The connection to mining is that I tried to induce the brother of my son-in-law to go into mining. The Cedar Rapids floods destroyed his rented apartment. He has nowhere to go but my daughter’s house. He bewailed the fact that his ex-wife is about to give birth to their second child, has refused him access to both, and has a court order demanding 65 percent of his income. He bewailed the fact that he can earn no more than $10 an hour working to clean up the flood-induced mess. 
In a flood of drink-induced empathy, I recommended that he get a job in the mining industry. I gave him contacts. I painted a rosey picture of $20 and $30 an hour laborers in the Canadian oil sands and the coal mines of Wyoming.
Now in the clear light of morning I write this posting. He, the lazy bum, is still asleep on the couch in spite of the playing and fighting cacophony of six kids. My daughter tells me over morning coffee that he seldom works, but scrounges money as cash can. I have already warned those whom I suggested he contact to avoid him like the plague. He just is not the type any industry needs, net alone the mining industry.
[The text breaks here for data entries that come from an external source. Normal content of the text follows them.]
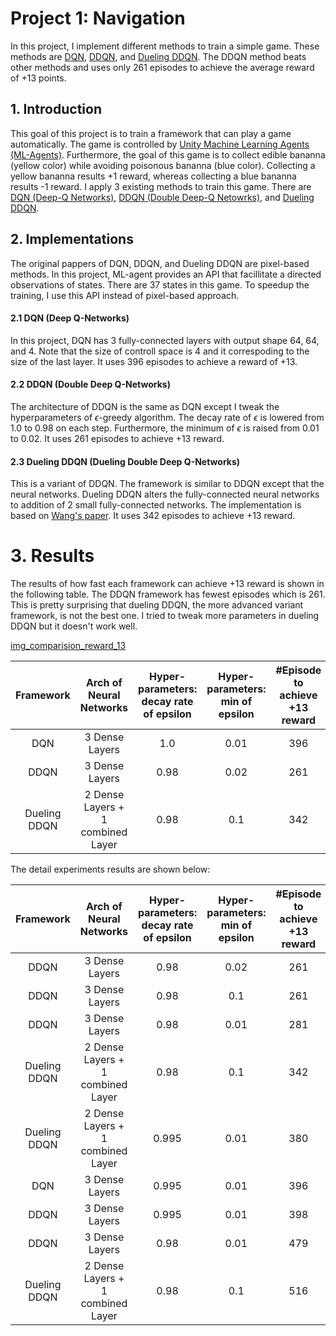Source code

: [img_comparision_reward_13]: ./figures/comparison_reward_13.png

# Project 1: Navigation

In this project, I implement different methods to train a simple game. These methods are [DQN](https://storage.googleapis.com/deepmind-media/dqn/DQNNaturePaper.pdf), [DDQN](https://arxiv.org/abs/1509.06461), and [Dueling DDQN](https://arxiv.org/abs/1511.06581). The DDQN method beats other methods and uses only 261 episodes to achieve the average reward of +13 points.


## 1. Introduction
This goal of this project is to train a framework that can play a game automatically. The game is controlled by [Unity Machine Learning Agents (ML-Agents)](https://github.com/Unity-Technologies/ml-agents). Furthermore, the goal of this game is to collect edible bananna (yellow color) while avoiding poisonous bananna (blue color). Collecting a yellow bananna results +1 reward, whereas collecting a blue bananna results -1 reward. I apply 3 existing methods to train this game. There are [DQN (Deep-Q Networks)](https://storage.googleapis.com/deepmind-media/dqn/DQNNaturePaper.pdf), [DDQN (Double Deep-Q Netowrks)](https://arxiv.org/abs/1509.06461), and [Dueling DDQN](https://arxiv.org/abs/1511.06581).


## 2. Implementations
The original pappers of DQN, DDQN, and Dueling DDQN are pixel-based methods. In this project, ML-agent provides an API that facillitate a directed observations of states. There are 37 states in this game. To speedup the training, I use this API instead of pixel-based approach. 
#### 2.1 DQN (Deep Q-Networks)
In this project, DQN has 3 fully-connected layers with output shape 64, 64, and 4. Note that the size of controll space is 4 and it correspoding to the size of the last layer. It uses 396 episodes to achieve a reward of +13.


#### 2.2 DDQN (Double Deep Q-Networks)
The architecture of DDQN is the same as DQN except I tweak the hyperparameters of $\epsilon$-greedy algorithm. The decay rate of $\epsilon$ is lowered from 1.0 to 0.98 on each step. Furthermore, the minimum of $\epsilon$ is raised from 0.01 to 0.02. It uses 261 episodes to achieve +13 reward.

#### 2.3 Dueling DDQN (Dueling Double Deep Q-Networks)
This is a variant of DDQN. The framework is similar to DDQN except that the neural networks. Dueling DDQN alters the fully-connected neural networks to addition of 2 small fully-connected networks. The implementation is based on [Wang's paper](https://arxiv.org/abs/1511.06581). It uses 342 episodes to achieve +13 reward.


# 3. Results
The results of how fast each framework can achieve +13 reward is shown in the following table. The DDQN framework has fewest episodes which is 261. This is pretty surprising that dueling DDQN, the more advanced variant framework, is not the best one. I tried to tweak more parameters in dueling DDQN but it doesn't work well.

[img_comparision_reward_13]

**Framework**|**Arch of Neural Networks**|**Hyper-parameters: decay rate of epsilon**|**Hyper-parameters: min of epsilon**|**#Episode to achieve +13 reward**
:-----:|:-----:|:-----:|:-----:|:-----:
DQN|3 Dense Layers|1.0|0.01|396
DDQN|3 Dense Layers|0.98|0.02|261
Dueling DDQN|2 Dense Layers + 1 combined Layer|0.98|0.1|342


The detail experiments results are shown below:

**Framework**|**Arch of Neural Networks**|**Hyper-parameters: decay rate of epsilon**|**Hyper-parameters: min of epsilon**|**#Episode to achieve +13 reward**
:-----:|:-----:|:-----:|:-----:|:-----:
DDQN|3 Dense Layers|0.98|0.02|261
DDQN|3 Dense Layers|0.98|0.1|261
DDQN|3 Dense Layers|0.98|0.01|281
Dueling DDQN|2 Dense Layers + 1 combined Layer|0.98|0.1|342
Dueling DDQN|2 Dense Layers + 1 combined Layer|0.995|0.01|380
DQN|3 Dense Layers|0.995|0.01|396
DDQN|3 Dense Layers|0.995|0.01|398
DDQN|3 Dense Layers|0.98|0.01|479
Dueling DDQN|2 Dense Layers + 1 combined Layer|0.98|0.1|516

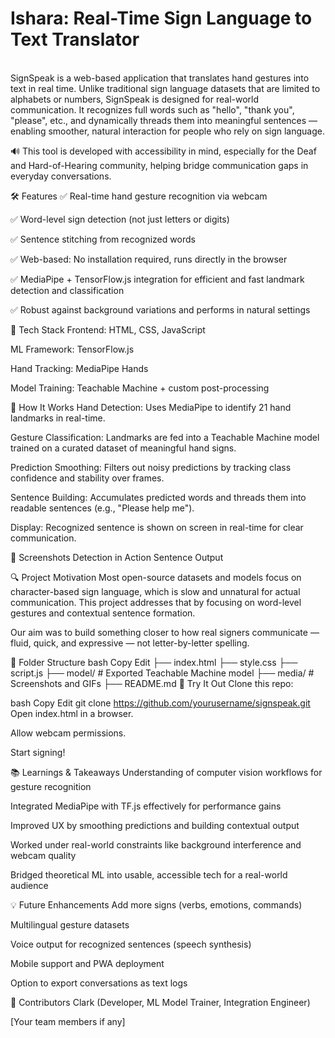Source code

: <h1> Ishara: Real-Time Sign Language to Text Translator</h1>
<br>
SignSpeak is a web-based application that translates hand gestures into text in real time. Unlike traditional sign language datasets that are limited to alphabets or numbers, SignSpeak is designed for real-world communication. It recognizes full words such as "hello", "thank you", "please", etc., and dynamically threads them into meaningful sentences — enabling smoother, natural interaction for people who rely on sign language.

🔊 This tool is developed with accessibility in mind, especially for the Deaf and Hard-of-Hearing community, helping bridge communication gaps in everyday conversations.

🛠️ Features
✅ Real-time hand gesture recognition via webcam

✅ Word-level sign detection (not just letters or digits)

✅ Sentence stitching from recognized words

✅ Web-based: No installation required, runs directly in the browser

✅ MediaPipe + TensorFlow.js integration for efficient and fast landmark detection and classification

✅ Robust against background variations and performs in natural settings

🧠 Tech Stack
Frontend: HTML, CSS, JavaScript

ML Framework: TensorFlow.js

Hand Tracking: MediaPipe Hands

Model Training: Teachable Machine + custom post-processing

🚀 How It Works
Hand Detection: Uses MediaPipe to identify 21 hand landmarks in real-time.

Gesture Classification: Landmarks are fed into a Teachable Machine model trained on a curated dataset of meaningful hand signs.

Prediction Smoothing: Filters out noisy predictions by tracking class confidence and stability over frames.

Sentence Building: Accumulates predicted words and threads them into readable sentences (e.g., "Please help me").

Display: Recognized sentence is shown on screen in real-time for clear communication.

📸 Screenshots
Detection in Action	Sentence Output

🔍 Project Motivation
Most open-source datasets and models focus on character-based sign language, which is slow and unnatural for actual communication. This project addresses that by focusing on word-level gestures and contextual sentence formation.

Our aim was to build something closer to how real signers communicate — fluid, quick, and expressive — not letter-by-letter spelling.

📂 Folder Structure
bash
Copy
Edit
├── index.html
├── style.css
├── script.js
├── model/              # Exported Teachable Machine model
├── media/              # Screenshots and GIFs
├── README.md
🧪 Try It Out
Clone this repo:

bash
Copy
Edit
git clone https://github.com/yourusername/signspeak.git
Open index.html in a browser.

Allow webcam permissions.

Start signing!

📚 Learnings & Takeaways
Understanding of computer vision workflows for gesture recognition

Integrated MediaPipe with TF.js effectively for performance gains

Improved UX by smoothing predictions and building contextual output

Worked under real-world constraints like background interference and webcam quality

Bridged theoretical ML into usable, accessible tech for a real-world audience

💡 Future Enhancements
Add more signs (verbs, emotions, commands)

Multilingual gesture datasets

Voice output for recognized sentences (speech synthesis)

Mobile support and PWA deployment

Option to export conversations as text logs

🤝 Contributors
Clark (Developer, ML Model Trainer, Integration Engineer)

[Your team members if any]
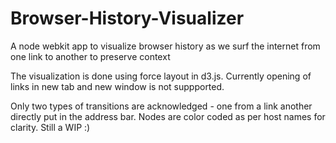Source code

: # Browser-History-Visualizer
A node webkit app to visualize browser history as we surf the internet from one link to another to preserve context

The visualization is done using force layout in d3.js. Currently opening of links in new tab and new window is not suppported. 

Only two types of transitions are acknowledged - one from a link another directly put in the address bar. Nodes are color coded as per host names for clarity. Still a WIP :)
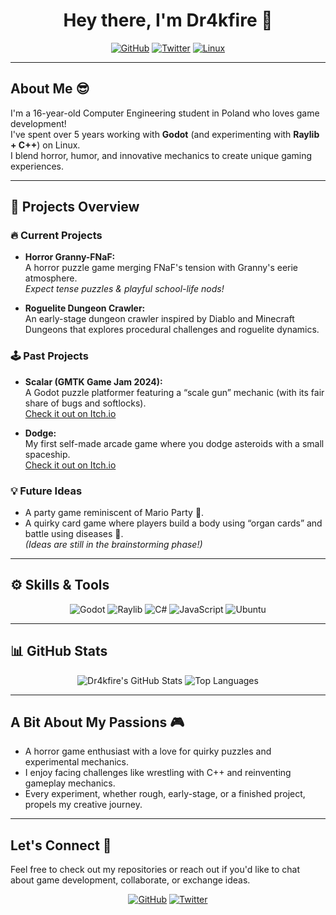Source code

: <!-- Dr4kfire's GitHub Profile README -->

<!-- 
<p align="center">
  <img src="https://your-image-url/banner.png" alt="Dr4kfire Banner" width="100%">
</p>
-->

<h1 align="center">Hey there, I'm Dr4kfire 👋</h1>

<p align="center">
  <a href="https://github.com/Dr4kfire"><img src="https://img.shields.io/badge/GitHub-Dr4kfire-181717?style=flat&logo=github" alt="GitHub"></a>
  <a href="https://twitter.com/Dr4kfire"><img src="https://img.shields.io/badge/Twitter-@Dr4kfire-1DA1F2?style=flat&logo=twitter" alt="Twitter"></a>
  <a href="#"><img src="https://img.shields.io/badge/Platform-Linux-FCC624?style=flat&logo=linux" alt="Linux"></a>
</p>

---

## About Me 😎

I'm a 16-year-old Computer Engineering student in Poland who loves game development!  
I've spent over 5 years working with **Godot** (and experimenting with **Raylib + C++**) on Linux.  
I blend horror, humor, and innovative mechanics to create unique gaming experiences.

---

## 🚀 Projects Overview

### 🔥 Current Projects
- **Horror Granny-FNaF:**  
  A horror puzzle game merging FNaF's tension with Granny's eerie atmosphere.  
  *Expect tense puzzles & playful school-life nods!*
  
- **Roguelite Dungeon Crawler:**  
  An early-stage dungeon crawler inspired by Diablo and Minecraft Dungeons that explores procedural challenges and roguelite dynamics.

### 🕹️ Past Projects
- **Scalar (GMTK Game Jam 2024):**  
  A Godot puzzle platformer featuring a “scale gun” mechanic (with its fair share of bugs and softlocks).  
  [Check it out on Itch.io](https://itch.io/jam/gmtk-2024/rate/2897148)
  
- **Dodge:**  
  My first self-made arcade game where you dodge asteroids with a small spaceship.  
  [Check it out on Itch.io](https://dr4kfire.itch.io/dodge)

### 💡 Future Ideas
- A party game reminiscent of Mario Party 🎉.
- A quirky card game where players build a body using “organ cards” and battle using diseases 🦠.  
*(Ideas are still in the brainstorming phase!)*

---

## ⚙️ Skills & Tools

<p align="center">
  <!-- Godot -->
  <img src="https://img.shields.io/badge/Godot-5%2B%20years-478CBF?style=flat&logo=godot" alt="Godot">
  <!-- Raylib -->
  <img src="https://img.shields.io/badge/Raylib-C++%20experiments-00599C?style=flat&logo=cplusplus" alt="Raylib">
  <!-- C# -->
  <img src="https://img.shields.io/badge/C%23-Intermediate-239120?style=flat&logo=csharp" alt="C#">
  <!-- JavaScript -->
  <img src="https://img.shields.io/badge/JavaScript-Intermediate-F7DF1E?style=flat&logo=javascript" alt="JavaScript">
  <!-- Ubuntu -->
  <img src="https://img.shields.io/badge/Linux-Ubuntu-E95420?style=flat&logo=ubuntu" alt="Ubuntu">
</p>

---

## 📊 GitHub Stats

<p align="center">
  <img src="https://github-stats-git-main-dr4kfires-projects.vercel.app/api?username=Dr4kfire&show_icons=true&theme=radical&count_private=true" alt="Dr4kfire's GitHub Stats" />
  <img src="https://github-stats-git-main-dr4kfires-projects.vercel.app/api/top-langs/?username=Dr4kfire&layout=compact&theme=radical" alt="Top Languages" />
</p>

---

## A Bit About My Passions 🎮

- A horror game enthusiast with a love for quirky puzzles and experimental mechanics.
- I enjoy facing challenges like wrestling with C++ and reinventing gameplay mechanics.
- Every experiment, whether rough, early-stage, or a finished project, propels my creative journey.

---

## Let's Connect 🤝

Feel free to check out my repositories or reach out if you'd like to chat about game development, collaborate, or exchange ideas.

<p align="center">
  <a href="https://github.com/Dr4kfire"><img src="https://img.shields.io/badge/Visit-GitHub-181717?style=for-the-badge&logo=github" alt="GitHub"></a>
  <a href="https://twitter.com/Dr4kfire"><img src="https://img.shields.io/badge/Twitter-@Dr4kfire-1DA1F2?style=for-the-badge&logo=twitter" alt="Twitter"></a>
</p>
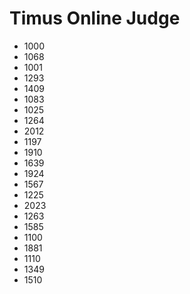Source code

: # Timus Online Judge

- 1000
- 1068
- 1001
- 1293
- 1409
- 1083
- 1025
- 1264
- 2012
- 1197
- 1910
- 1639
- 1924
- 1567
- 1225
- 2023
- 1263
- 1585
- 1100
- 1881
- 1110
- 1349
- 1510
Or am I wrong in this harsh judgement? Afterall we were talking until three in the morning. Admittedly for me it was but one o’clock body-time due to the Pacific to Central time change.
We read so much about shortages of people available to work in the mines. Most often I conclude such writing and speeches are the empty words of idle journalists and speech-makers. Often I opine that the conclusion of not enough people to go around in the mining industry is just so-called not-for-profit groups seeking government funding to keep them busy turning out more position papers.
But when I listen carefully to this young man, I wonder if maybe there are many other able-bodied lazy bums like him out there: able to work in the mines, but somehow able to squeeze income out of a roaring economy to a sufficient degree to avoid actually working. Thus not available to work in the mines. Not that any right-thinking mine should or would want him, in my humble opinion.
All of this simply reinforces the absolute nobility of those who do get up every morning to work anywhere; be it the mines or elsewhere.
He did tell me he is thinking of joining the army! Now I refrain from further comment, for you can probably guess my opinion. And it is not polite. Any more so than my opinion of the city fathers who placed their city hall on an island in the Cedar Rapids river.